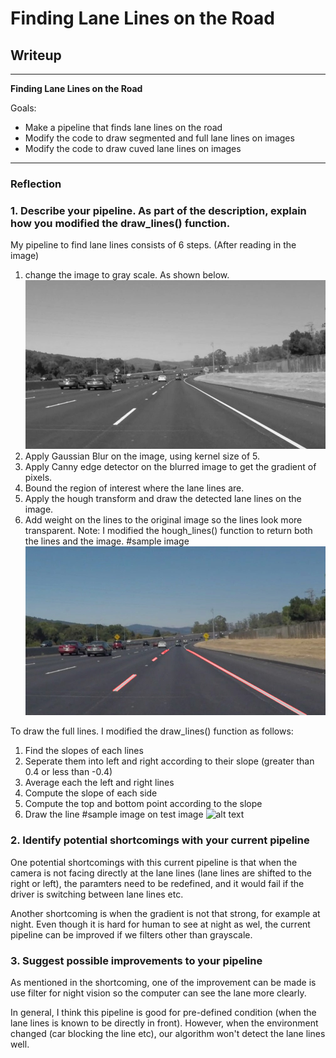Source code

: # **Finding Lane Lines on the Road** 

## Writeup

---

**Finding Lane Lines on the Road**

Goals:
* Make a pipeline that finds lane lines on the road
* Modify the code to draw segmented and full lane lines on images
* Modify the code to draw cuved lane lines on images

[//]: # (Image References)

[image1]: ./test_images_output/gray/gray_solidWhiteCurve.jpg "Grayscale"

[image2]: ./test_images_output/segmented/segmented_solidWhiteCurve.jpg "Pipeline"

[image3]: ./test_images_ouput/full/full_solidWhiteCurve.jpg "Full line"

---

### Reflection

### 1. Describe your pipeline. As part of the description, explain how you modified the draw_lines() function.

My pipeline to find lane lines consists of 6 steps. (After reading in the image)
1. change the image to gray scale. As shown below.
![alt text][image1] 
2. Apply Gaussian Blur on the image, using kernel size of 5.
3. Apply Canny edge detector on the blurred image to get the gradient of pixels.
4. Bound the region of interest where the lane lines are.
5. Apply the hough transform and draw the detected lane lines on the image.
6. Add weight on the lines to the original image so the lines look more transparent.
Note: I modified the hough_lines() function to return both the lines and the image. 
#sample image
![alt text][image2]

To draw the full lines. I modified the draw_lines() function as follows:
1. Find the slopes of each lines
2. Seperate them into left and right according to their slope (greater than 0.4 or less than -0.4)
3. Average each the left and right lines
4. Compute the slope of each side
5. Compute the top and bottom point according to the slope
6. Draw the line
#sample image on test image
![alt text][image3]

### 2. Identify potential shortcomings with your current pipeline


One potential shortcomings with this current pipeline is that when the camera is not facing directly at the lane lines (lane lines are shifted to the right or left), the paramters need to be redefined, and it would fail if the driver is switching between lane lines etc.

Another shortcoming is when the gradient is not that strong, for example at night. Even though it is hard for human to see at night as wel, the current pipeline can be improved if we filters other than grayscale. 

### 3. Suggest possible improvements to your pipeline

As mentioned in the shortcoming, one of the improvement can be made is use filter for night vision so the computer can see the lane more clearly.

In general, I think this pipeline is good for pre-defined condition (when the lane lines is known to be directly in front). However, when the environment changed (car blocking the line etc), our algorithm won't detect the lane lines well.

_ _ _ _ _ _ _

_Work required_
Give back each line above exactly, with pictures dropped.

_Your solution_
Source code

: # **Finding Lane Lines on the Road** 

## Writeup

---

**Finding Lane Lines on the Road**

Goals:
* Make a pipeline that finds lane lines on the road
* Modify the code to draw segmented and full lane lines on images
* Modify the code to draw cuved lane lines on images

[//]: # (Image References)

[image1]: ./test_images_output/gray/gray_solidWhiteCurve.jpg "Grayscale"

[image2]: ./test_images_output/segmented/segmented_solidWhiteCurve.jpg "Pipeline"

[image3]: ./test_images_ouput/full/full_solidWhiteCurve.jpg "Full line"

---

### Reflection

### 1. Describe your pipeline. As part of the description, explain how you modified the draw_lines() function.

My pipeline to find lane lines consists of 6 steps. (After reading in the image)
1. change the image to gray scale. As shown below.
![alt text][image1] 
2. Apply Gaussian Blur on the image, using kernel size of 5.
3. Apply Canny edge detector on the blurred image to get the gradient of pixels.
4. Bound the region of interest where the lane lines are.
5. Apply the hough transform and draw the detected lane lines on the image.
6. Add weight on the lines to the original image so the lines look more transparent.
Note: I modified the hough_lines() function to return both the lines and the image. 
#sample image
![alt text][image2]

To draw the full lines. I modified the draw_lines() function as follows:
1. Find the slopes of each lines
2. Seperate them into left and right according to their slope (greater than 0.4 or less than -0.4)
3. Average each the left and right lines
4. Compute the slope of each side
5. Compute the top and bottom point according to the slope
6. Draw the line
#sample image on test image
![alt text][image3]

### 2. Identify potential shortcomings with your current pipeline


One potential shortcomings with this current pipeline is that when the camera is not facing directly at the lane lines (lane lines are shifted to the right or left), the paramters need to be redefined, and it would fail if the driver is switching between lane lines etc.

Another shortcoming is when the gradient is not that strong, for example at night. Even though it is hard for human to see at night as wel, the current pipeline can be improved if we filters other than grayscale. 

### 3. Suggest possible improvements to your pipeline

As mentioned in the shortcoming, one of the improvement can be made is use filter for night vision so the computer can see the lane more clearly.

In general, I think this pipeline is good for pre-defined condition (when the lane lines is known to be directly in front). However, when the environment changed (car blocking the line etc), our algorithm won't detect the lane lines well.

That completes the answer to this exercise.